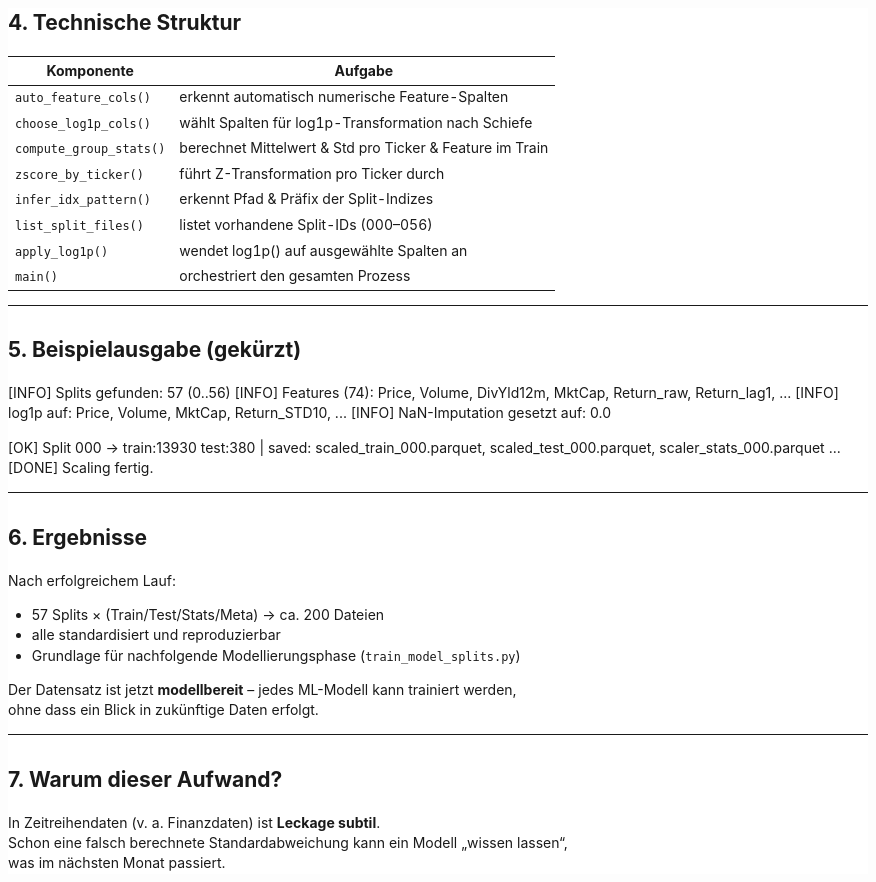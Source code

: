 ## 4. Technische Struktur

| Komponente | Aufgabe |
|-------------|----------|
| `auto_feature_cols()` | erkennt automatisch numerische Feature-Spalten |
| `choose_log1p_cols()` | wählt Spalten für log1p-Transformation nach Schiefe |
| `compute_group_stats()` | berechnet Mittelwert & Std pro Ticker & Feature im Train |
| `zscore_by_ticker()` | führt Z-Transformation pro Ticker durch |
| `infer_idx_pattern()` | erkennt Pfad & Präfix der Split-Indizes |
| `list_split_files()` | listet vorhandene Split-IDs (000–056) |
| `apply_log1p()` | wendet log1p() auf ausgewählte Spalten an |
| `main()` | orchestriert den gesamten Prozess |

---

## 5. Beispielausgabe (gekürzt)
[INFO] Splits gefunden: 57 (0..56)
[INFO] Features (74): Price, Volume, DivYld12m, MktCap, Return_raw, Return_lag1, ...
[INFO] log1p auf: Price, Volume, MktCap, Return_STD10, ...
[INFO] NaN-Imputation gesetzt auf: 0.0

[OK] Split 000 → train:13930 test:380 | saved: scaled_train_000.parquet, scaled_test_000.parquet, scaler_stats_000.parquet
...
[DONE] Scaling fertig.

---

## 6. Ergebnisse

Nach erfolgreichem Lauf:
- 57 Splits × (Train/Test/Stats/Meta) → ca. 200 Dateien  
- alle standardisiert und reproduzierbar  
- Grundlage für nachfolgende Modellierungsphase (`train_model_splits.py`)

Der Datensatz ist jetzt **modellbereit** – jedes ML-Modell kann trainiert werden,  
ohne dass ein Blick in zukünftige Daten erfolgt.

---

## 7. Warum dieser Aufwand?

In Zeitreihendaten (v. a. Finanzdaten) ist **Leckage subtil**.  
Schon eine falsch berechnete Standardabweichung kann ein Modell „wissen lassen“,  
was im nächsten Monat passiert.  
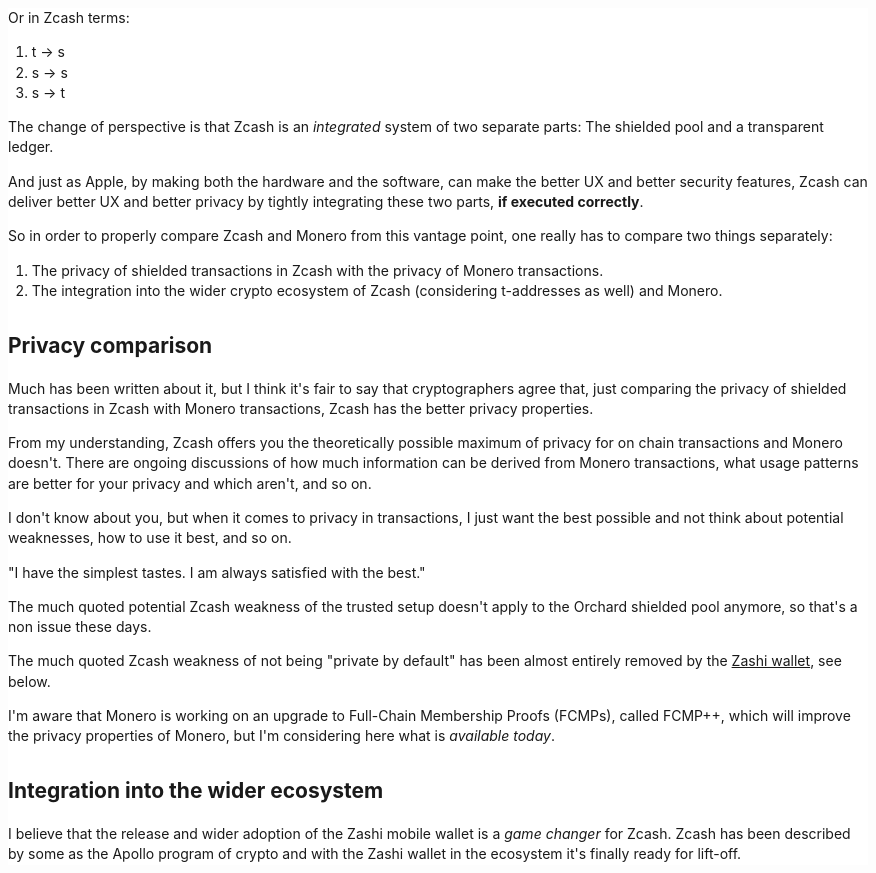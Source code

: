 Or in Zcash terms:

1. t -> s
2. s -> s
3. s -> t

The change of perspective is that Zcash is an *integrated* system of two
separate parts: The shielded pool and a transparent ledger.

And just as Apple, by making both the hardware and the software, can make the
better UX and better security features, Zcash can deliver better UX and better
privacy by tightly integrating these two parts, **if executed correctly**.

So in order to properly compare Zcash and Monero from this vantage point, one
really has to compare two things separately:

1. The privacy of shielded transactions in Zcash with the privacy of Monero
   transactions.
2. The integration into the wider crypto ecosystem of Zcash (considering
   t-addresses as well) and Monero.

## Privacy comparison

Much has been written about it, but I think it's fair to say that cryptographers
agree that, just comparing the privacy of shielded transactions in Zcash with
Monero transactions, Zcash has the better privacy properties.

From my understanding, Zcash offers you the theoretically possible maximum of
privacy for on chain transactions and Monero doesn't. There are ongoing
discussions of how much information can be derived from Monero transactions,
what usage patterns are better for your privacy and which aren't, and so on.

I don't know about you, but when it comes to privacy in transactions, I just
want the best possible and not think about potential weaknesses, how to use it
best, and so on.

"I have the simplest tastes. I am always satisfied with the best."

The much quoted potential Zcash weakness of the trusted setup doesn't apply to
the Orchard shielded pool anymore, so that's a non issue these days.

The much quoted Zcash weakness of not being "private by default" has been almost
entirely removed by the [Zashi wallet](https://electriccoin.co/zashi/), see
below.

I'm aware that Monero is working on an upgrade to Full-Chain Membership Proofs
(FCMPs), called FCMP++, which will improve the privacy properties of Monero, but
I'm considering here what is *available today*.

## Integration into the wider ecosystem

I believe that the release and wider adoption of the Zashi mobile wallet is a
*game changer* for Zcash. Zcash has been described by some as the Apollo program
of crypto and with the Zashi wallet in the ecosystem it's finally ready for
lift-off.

--------------------

## PROBLEM REQUIREMENTS
In your answer, include only the lines above starting at the line that holds "nach Schiefe |" and ending at the line that holds "der Split-Indizes |", copied exactly.

## TASK SOLUTION
| `choose_log1p_cols()` | wählt Spalten für log1p-Transformation nach Schiefe |
| `compute_group_stats()` | berechnet Mittelwert & Std pro Ticker & Feature im Train |
| `zscore_by_ticker()` | führt Z-Transformation pro Ticker durch |
| `infer_idx_pattern()` | erkennt Pfad & Präfix der Split-Indizes |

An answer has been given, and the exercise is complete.